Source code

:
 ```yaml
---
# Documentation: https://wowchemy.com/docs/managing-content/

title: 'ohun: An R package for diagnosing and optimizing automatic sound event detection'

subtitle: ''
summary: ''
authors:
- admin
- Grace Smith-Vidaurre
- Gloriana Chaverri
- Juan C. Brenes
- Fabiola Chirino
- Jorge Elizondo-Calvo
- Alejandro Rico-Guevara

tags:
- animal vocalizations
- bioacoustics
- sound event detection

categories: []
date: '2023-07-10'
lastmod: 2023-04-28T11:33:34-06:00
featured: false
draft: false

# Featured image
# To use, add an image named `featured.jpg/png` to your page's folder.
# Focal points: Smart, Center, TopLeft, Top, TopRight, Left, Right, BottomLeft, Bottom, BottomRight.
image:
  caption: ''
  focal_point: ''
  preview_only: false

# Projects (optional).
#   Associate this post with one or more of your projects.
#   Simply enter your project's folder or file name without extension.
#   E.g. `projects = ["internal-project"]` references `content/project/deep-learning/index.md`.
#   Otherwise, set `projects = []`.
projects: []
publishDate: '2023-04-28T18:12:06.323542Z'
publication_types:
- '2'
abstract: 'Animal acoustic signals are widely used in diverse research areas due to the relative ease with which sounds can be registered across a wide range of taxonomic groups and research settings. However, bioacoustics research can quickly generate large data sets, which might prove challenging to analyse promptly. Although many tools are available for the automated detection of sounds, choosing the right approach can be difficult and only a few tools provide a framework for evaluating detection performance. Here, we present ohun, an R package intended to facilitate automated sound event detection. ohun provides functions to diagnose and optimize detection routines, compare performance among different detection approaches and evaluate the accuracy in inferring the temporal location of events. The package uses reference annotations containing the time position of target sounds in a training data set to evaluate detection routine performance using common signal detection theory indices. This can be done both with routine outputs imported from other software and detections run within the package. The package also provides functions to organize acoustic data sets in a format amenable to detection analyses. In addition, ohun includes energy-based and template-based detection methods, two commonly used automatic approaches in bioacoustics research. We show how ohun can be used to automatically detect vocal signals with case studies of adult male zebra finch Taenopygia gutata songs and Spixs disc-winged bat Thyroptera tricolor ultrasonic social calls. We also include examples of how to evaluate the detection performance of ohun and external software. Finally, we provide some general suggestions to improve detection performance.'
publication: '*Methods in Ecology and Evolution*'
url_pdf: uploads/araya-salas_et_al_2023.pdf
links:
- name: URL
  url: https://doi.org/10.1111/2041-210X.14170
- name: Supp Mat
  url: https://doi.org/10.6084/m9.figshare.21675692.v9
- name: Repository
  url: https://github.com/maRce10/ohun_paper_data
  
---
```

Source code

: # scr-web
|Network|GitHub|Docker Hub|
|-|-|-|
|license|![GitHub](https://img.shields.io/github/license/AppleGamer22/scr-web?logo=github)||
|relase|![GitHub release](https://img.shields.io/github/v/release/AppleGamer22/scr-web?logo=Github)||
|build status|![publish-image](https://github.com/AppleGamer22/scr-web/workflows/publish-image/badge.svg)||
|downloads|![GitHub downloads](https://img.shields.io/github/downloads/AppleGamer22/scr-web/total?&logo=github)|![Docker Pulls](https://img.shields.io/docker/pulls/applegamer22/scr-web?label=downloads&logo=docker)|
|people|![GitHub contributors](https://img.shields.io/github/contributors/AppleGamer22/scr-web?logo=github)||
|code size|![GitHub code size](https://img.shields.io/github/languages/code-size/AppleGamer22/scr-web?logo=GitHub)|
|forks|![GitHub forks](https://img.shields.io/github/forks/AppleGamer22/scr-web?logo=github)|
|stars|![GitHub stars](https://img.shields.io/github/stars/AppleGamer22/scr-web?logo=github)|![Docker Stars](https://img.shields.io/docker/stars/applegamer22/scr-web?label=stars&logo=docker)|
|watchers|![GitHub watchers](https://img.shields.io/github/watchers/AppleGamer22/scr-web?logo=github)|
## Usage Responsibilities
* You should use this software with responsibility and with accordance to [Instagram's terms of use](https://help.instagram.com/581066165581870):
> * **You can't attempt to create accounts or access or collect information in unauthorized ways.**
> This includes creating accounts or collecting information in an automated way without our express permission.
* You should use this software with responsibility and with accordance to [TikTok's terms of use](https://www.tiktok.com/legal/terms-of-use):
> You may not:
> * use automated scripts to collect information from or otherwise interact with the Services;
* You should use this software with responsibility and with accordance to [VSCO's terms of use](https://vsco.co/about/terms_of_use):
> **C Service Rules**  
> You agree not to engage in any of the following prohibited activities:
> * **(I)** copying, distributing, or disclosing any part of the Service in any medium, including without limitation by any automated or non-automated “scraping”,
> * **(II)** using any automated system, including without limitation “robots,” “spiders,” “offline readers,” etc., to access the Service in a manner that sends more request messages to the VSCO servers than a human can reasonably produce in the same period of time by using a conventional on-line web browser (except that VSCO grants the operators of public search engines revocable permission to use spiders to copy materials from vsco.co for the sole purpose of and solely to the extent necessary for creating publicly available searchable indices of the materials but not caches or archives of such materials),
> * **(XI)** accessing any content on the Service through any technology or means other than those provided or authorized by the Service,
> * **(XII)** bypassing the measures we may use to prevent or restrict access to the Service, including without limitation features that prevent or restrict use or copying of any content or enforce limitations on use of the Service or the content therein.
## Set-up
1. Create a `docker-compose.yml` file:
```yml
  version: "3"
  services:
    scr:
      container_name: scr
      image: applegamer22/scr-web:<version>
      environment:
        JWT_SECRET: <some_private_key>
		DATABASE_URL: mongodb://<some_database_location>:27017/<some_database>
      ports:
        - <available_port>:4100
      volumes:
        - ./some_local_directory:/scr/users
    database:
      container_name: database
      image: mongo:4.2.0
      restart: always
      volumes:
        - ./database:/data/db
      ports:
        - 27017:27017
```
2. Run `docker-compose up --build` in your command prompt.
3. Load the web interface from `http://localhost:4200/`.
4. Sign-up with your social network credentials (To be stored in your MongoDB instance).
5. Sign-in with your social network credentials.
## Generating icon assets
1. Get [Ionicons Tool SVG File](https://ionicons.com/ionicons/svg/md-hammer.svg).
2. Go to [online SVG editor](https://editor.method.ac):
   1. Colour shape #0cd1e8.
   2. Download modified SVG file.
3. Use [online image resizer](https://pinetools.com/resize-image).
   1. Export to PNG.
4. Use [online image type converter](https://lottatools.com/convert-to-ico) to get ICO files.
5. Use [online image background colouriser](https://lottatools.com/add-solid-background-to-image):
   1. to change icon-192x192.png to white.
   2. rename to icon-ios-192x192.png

====

▸ **TASK TO CARRY OUT**
Return only those lines of the records that contain the string "false".

▸ **EXPECTED OUTPUT**
featured: false
draft: false
  preview_only: false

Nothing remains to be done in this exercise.